Now for a different question: What do you fear most? What are you most eager to avoid? Maybe you’re scared of mice or spiders or heights, but I’m not talking about things like that. I’m talking about challenges that affect you at the core of who you are. What makes you uneasy? Is there a person you’d rather not face, someone you try to avoid? Is there a memory you suppress and try not to think about, something from your past that haunts you? Is there a challenge that seems too hard for you to tackle? Do you have a secret weakness that you don’t like to think about and don’t want anyone else to know about? What makes you doubt yourself and wonder whether you’ve got what it takes to amount to something? What do you fear most?


Sometimes what you fear most is connected to what you want most. The thing that troubles you may stand between you and the thing you want. You want a good relationship with someone, but you are so afraid of rejection that you don’t dare to deal openly with the person. You want to overcome a painful memory, but you don’t dare to face the memory long enough to deal with it. You want to find out who you really are, but you’ve played a certain role for so long that you wonder if you’re stuck being somebody you’d rather not be. You want to succeed, but you’re so afraid of failure that you won’t take a risk. You want a big blessing, but you fear a big obstacle.


Now the question is, how much do you really want that blessing? Do you want it enough to fight for it? To get the blessing, you may first have to face what you fear most. And in the process, you may be shocked to find that what you feared most isn’t as fearsome as something else, and that what you wanted most isn’t as desirable as the ultimate blessing.


Jacob’s Journey


Jacob was a man of powerful longings and terrifying fears. In Genesis the Bible tells how Jacob cheated his brother Esau and enraged him so much that Esau spoke of killing Jacob. Jacob had to leave home and go to a land far away. When Jacob left home, he had no property except the walking stick in his hand. But God appeared to Jacob in a dream of a stairway linking heaven and earth, and God promised to be with Jacob and protect him and bring him back to his original home. As the years passed, Jacob prospered in his new setting. He got wealthy and had a large family, but there was friction between Jacob and his father—in—law, and Jacob was never completely at home there. “Then the Lord said to Jacob, ?Go back to the land of your fathers and your relatives, and I will be with you’“ (Genesis 31:3). Going home was something Jacob wanted to do but was afraid to do. Much as he wanted to see his parents and be in his true home, Jacob was scared to death of Esau. But God told him to go.
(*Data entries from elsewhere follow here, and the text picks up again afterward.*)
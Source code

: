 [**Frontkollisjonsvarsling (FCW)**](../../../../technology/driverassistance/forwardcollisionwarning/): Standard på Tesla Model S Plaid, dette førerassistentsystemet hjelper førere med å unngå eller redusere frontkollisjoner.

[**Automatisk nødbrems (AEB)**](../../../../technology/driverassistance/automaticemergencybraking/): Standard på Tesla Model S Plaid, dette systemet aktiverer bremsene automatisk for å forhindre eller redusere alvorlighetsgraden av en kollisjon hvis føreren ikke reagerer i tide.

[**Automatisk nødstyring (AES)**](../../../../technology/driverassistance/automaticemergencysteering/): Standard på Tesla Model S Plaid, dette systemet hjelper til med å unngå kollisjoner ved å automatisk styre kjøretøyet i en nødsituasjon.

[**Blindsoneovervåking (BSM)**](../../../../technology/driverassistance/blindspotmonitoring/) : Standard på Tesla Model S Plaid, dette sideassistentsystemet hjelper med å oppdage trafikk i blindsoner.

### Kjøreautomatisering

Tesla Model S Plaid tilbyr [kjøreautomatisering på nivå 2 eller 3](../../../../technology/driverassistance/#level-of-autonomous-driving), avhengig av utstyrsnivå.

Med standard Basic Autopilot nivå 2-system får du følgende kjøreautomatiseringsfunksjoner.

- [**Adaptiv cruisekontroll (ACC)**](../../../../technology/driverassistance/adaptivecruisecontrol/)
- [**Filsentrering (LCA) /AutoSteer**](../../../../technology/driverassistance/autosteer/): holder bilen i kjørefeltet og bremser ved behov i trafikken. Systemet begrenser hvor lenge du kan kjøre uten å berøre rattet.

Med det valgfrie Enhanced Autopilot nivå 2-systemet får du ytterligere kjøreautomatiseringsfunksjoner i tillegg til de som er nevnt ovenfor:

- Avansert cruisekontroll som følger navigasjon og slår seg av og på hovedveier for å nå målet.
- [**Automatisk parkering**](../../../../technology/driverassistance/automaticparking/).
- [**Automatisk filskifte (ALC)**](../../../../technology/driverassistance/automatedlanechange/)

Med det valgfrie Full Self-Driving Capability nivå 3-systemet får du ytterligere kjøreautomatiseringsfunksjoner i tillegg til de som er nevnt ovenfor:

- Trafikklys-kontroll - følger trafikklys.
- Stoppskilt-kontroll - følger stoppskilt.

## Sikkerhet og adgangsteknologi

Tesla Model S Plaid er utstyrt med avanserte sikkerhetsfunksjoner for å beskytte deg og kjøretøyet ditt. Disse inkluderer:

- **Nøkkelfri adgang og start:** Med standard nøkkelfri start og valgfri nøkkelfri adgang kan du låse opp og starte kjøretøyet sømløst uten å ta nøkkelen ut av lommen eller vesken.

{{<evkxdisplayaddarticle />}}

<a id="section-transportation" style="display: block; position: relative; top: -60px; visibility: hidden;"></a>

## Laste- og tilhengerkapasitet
So Jacob journeyed toward the place he wanted to be—and toward the brother he had avoided all those years. What a mix of emotions he must have felt: excitement, dread, eagerness, fear. As he traveled, “the angels of God met him. When Jacob saw them, he said, ?This is the camp of God!’“ (Genesis 32:1—2) That was a big encouragement to Jacob on his journey.


But before long he was more afraid than ever. Jacob sent messengers ahead to Esau, telling his brother about his plans to return and humbly asking for a favorable response from Esau. But Esau didn’t say much; instead he rounded up 400 men and went to meet Jacob. The Bible says that Jacob felt “great fear and distress“ (Genesis 32:7). If you were about to meet a band of 400 tough guys led by a man who once said he would kill you, wouldn’t you feel “great fear and distress“? And wouldn’t it stir old memories of how you had wronged him and of what a weasel you had been? You might wish God hadn’t put you in such a terrible spot. But that’s the sort of thing God does: he makes you face the situation you’ve been avoiding and deal with the person you least want to see.


Jacob responded with clever planning and humble prayer. In his planning he divided his people and property into separate groups so that at least some could get away if Esau attacked. Then he sent huge gifts ahead to Esau, hoping to make Esau more friendly and receptive.


Jacob didn’t just plan; he also prayed. He recalled God’s promises and how God blessed him and given him so much that he didn’t deserve. Jacob admitted to God, “I am unworthy of all the kindness and faithfulness you have shown your servant“ (Genesis 32:10). When we feel unworthy, we may think it’s no use praying, but Jacob didn’t let his sense of unworthiness stop him. He knew he didn’t deserve God’s blessings in the past, but God had given blessings anyway. If God had already given so many undeserved blessings, why not ask for even more—especially since God promised more?


If you think you may ask God for help only if you’ve earned the right, think again. God doesn’t help people who think they deserve it; he helps those who know they don’t deserve it. God is pleased and honored when we throw ourselves on his kindness and ask him for a lot more than we have any right to expect. Real prayer counts on God’s generosity and promises, not our qualifications.


Jacob confessed his unworthiness and begged God to save him and his family from destruction. All the while, Jacob kept reminding God of his promises to protect and bless him. Like a little child saying to his father, “You promised! You promised!“ Jacob appealed to God’s promises again and again (32:9—12).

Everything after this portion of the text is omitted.